# [To do]
Produce the tally of lines in the material below that hold "practices", without anything else.

# [Task material]
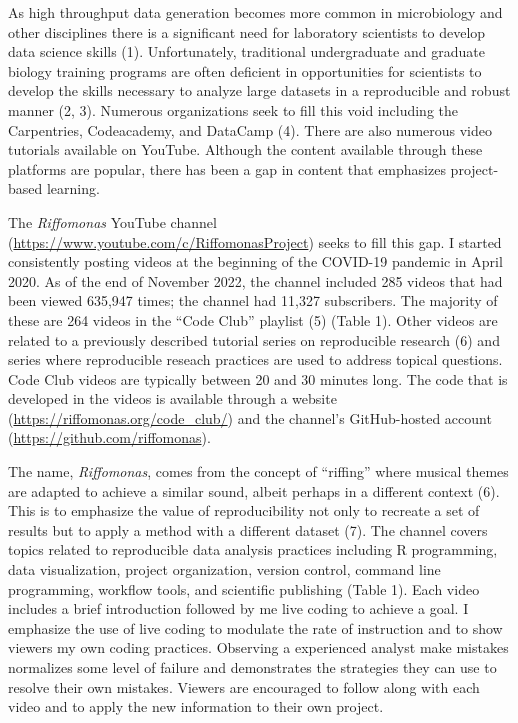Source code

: \documentclass[
]{article}
\begin{document}
As high throughput data generation becomes more common in microbiology
and other disciplines there is a significant need for laboratory
scientists to develop data science skills (1). Unfortunately,
traditional undergraduate and graduate biology training programs are
often deficient in opportunities for scientists to develop the skills
necessary to analyze large datasets in a reproducible and robust manner
(2, 3). Numerous organizations seek to fill this void including the
Carpentries, Codeacademy, and DataCamp (4). There are also numerous
video tutorials available on YouTube. Although the content available
through these platforms are popular, there has been a gap in content
that emphasizes project-based learning.

The \emph{Riffomonas} YouTube channel
(\url{https://www.youtube.com/c/RiffomonasProject}) seeks to fill this
gap. I started consistently posting videos at the beginning of the
COVID-19 pandemic in April 2020. As of the end of November 2022, the
channel included 285 videos that had been viewed 635,947 times; the
channel had 11,327 subscribers. The majority of these are 264 videos in
the ``Code Club'' playlist (5) (Table 1). Other videos are related to a
previously described tutorial series on reproducible research (6) and
series where reproducible reseach practices are used to address topical
questions. Code Club videos are typically between 20 and 30 minutes
long. The code that is developed in the videos is available through a
website (\url{https://riffomonas.org/code_club/}) and the channel's
GitHub-hosted account (\url{https://github.com/riffomonas}).

The name, \emph{Riffomonas}, comes from the concept of ``riffing'' where
musical themes are adapted to achieve a similar sound, albeit perhaps in
a different context (6). This is to emphasize the value of
reproducibility not only to recreate a set of results but to apply a
method with a different dataset (7). The channel covers topics related
to reproducible data analysis practices including R programming, data
visualization, project organization, version control, command line
programming, workflow tools, and scientific publishing (Table 1). Each
video includes a brief introduction followed by me live coding to
achieve a goal. I emphasize the use of live coding to modulate the rate
of instruction and to show viewers my own coding practices. Observing a
experienced analyst make mistakes normalizes some level of failure and
demonstrates the strategies they can use to resolve their own mistakes.
Viewers are encouraged to follow along with each video and to apply the
new information to their own project.
\end{document}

# [Output for this exercise]
3